Clearly, the interests differ considerably depending on which side of the table the parties are on. The producer may at least want some kind of competition agreement. On the other hand, a non-compete agreement will never be in the distributor`s interest. Non-competitive agreements are one of the most sensitive subjective provisions of the treaty. Counsel for both parties can say with great certainty whether a particular clause is “reasonable” and therefore applicable. However, they differ in that the manufacturer wishes to retain the absolute right to redirect its distribution or to make any other changes to the distribution agreement it wishes. It may want to replace distributors at a later date, or it may eliminate all distributors and sell directly. She might even want to leave the store in a certain line. The manufacturer will also want to protect its interest in its own brand, so that the distributor does not have any rights to it. Both parties will likely want a “merger clause” or a “full agreement” clause. It simply means that the contract is the whole agreement between the parties and that neither party can subsequently say that the terms of the contract are different, based on oral conversations, correspondence, file note, etc. In principle, the “complete agreement” clause is good contractual practice. If two people meet and negotiate a contract, it should be the contract, and its terms should not be changed by conversations, phone calls, letters, etc.

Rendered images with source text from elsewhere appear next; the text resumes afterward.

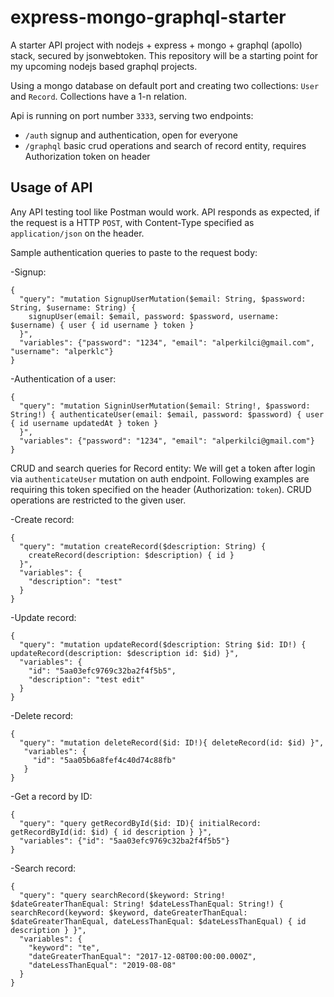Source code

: # express-mongo-graphql-starter

A starter API project with nodejs + express + mongo + graphql (apollo) stack, secured by jsonwebtoken. This repository will be a starting point for my upcoming nodejs based graphql projects.

Using a mongo database on default port and creating two collections: `User` and `Record`. Collections have a 1-n relation.

Api is running on port number `3333`, serving two endpoints:
- `/auth` signup and authentication, open for everyone
- `/graphql` basic crud operations and search of record entity, requires Authorization token on header

## Usage of API

Any API testing tool like Postman would work. API responds as expected, if the request is a HTTP `POST`, with Content-Type specified as `application/json` on the header.

Sample authentication queries to paste to the request body:

-Signup:
```
{ 
  "query": "mutation SignupUserMutation($email: String, $password: String, $username: String) {
    signupUser(email: $email, password: $password, username: $username) { user { id username } token }
  }", 
  "variables": {"password": "1234", "email": "alperkilci@gmail.com", "username": "alperklc"}
} 
```

-Authentication of a user:
```
{
  "query": "mutation SigninUserMutation($email: String!, $password: String!) { authenticateUser(email: $email, password: $password) { user { id username updatedAt } token }
  }",
  "variables": {"password": "1234", "email": "alperkilci@gmail.com"}
}
```

CRUD and search queries for Record entity:
We will get a token after login via `authenticateUser` mutation on auth endpoint. Following examples are requiring this token specified on the header (Authorization: `token`). CRUD operations are restricted to the given user.

-Create record:
```
{
  "query": "mutation createRecord($description: String) {
    createRecord(description: $description) { id }
  }",
  "variables": {
    "description": "test"
  }
}
```

-Update record:
```
{
  "query": "mutation updateRecord($description: String $id: ID!) { updateRecord(description: $description id: $id) }",
  "variables": {
    "id": "5aa03efc9769c32ba2f4f5b5",
    "description": "test edit"
  }
}
```

-Delete record:
```
{
  "query": "mutation deleteRecord($id: ID!){ deleteRecord(id: $id) }",
   "variables": {
     "id": "5aa05b6a8fef4c40d74c88fb"
   }
}
```

-Get a record by ID:
```
{
  "query": "query getRecordById($id: ID){ initialRecord: getRecordById(id: $id) { id description } }",
  "variables": {"id": "5aa03efc9769c32ba2f4f5b5"}
}
```

-Search record:
```
{
  "query": "query searchRecord($keyword: String! $dateGreaterThanEqual: String! $dateLessThanEqual: String!) { searchRecord(keyword: $keyword, dateGreaterThanEqual: $dateGreaterThanEqual, dateLessThanEqual: $dateLessThanEqual) { id description } }",
  "variables": {
    "keyword": "te",
    "dateGreaterThanEqual": "2017-12-08T00:00:00.000Z",
    "dateLessThanEqual": "2019-08-08"
  }
}
```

If the product is branded, what right does the distributor have to use the mark? Can he just put a sign in his window, on which we can see the mark? Can he use the mark on his header or other written documents? Can he use the brand in his name? If you are the distributor, you wish to assert all your rights, because without a contract or trademark license, the general rule is that you do not have the right to use the trademark, except as expressly granted by the trademark holder. From the manufacturer`s point of view, the key is to make sure that you retain all rights to your brand. It is acceptable for the distributor to use it, but you certainly do not want to lose your exclusive rights to the brand by granting these rights to the distributor. However, overall, a written agreement will be necessary and appropriate for both parties. Even if we were certainly not as pressing to represent a distributor as if we were to represent a manufacturer, it should be an integral part of any distribution agreement. The rest of this section includes standard distribution agreements ranging from very short agreements to more complex agreements. In our experience, the most typical agreement is a 4-page type agreement, which is made on 11 x 17 paper, so the full agreement is included on a single sheet. Printing is usually easy to read – with a fairly large type, unlike what you can see in an order or agreement with terms of sale. Sometimes the distribution agreement will indicate the distributor`s responsibilities either in terms of targets or quotas or with regard to the necessary purchases.
There are pros and cons to every way of saying it. We believe that the key lies in the fact that the manufacturer and distributor determine an acceptable “objective” for both parties. It is therefore more likely that the objective will be achieved, as it ensures mutual commitment and interest. A successful distribution agreement depends on an ongoing and productive relationship with the producer.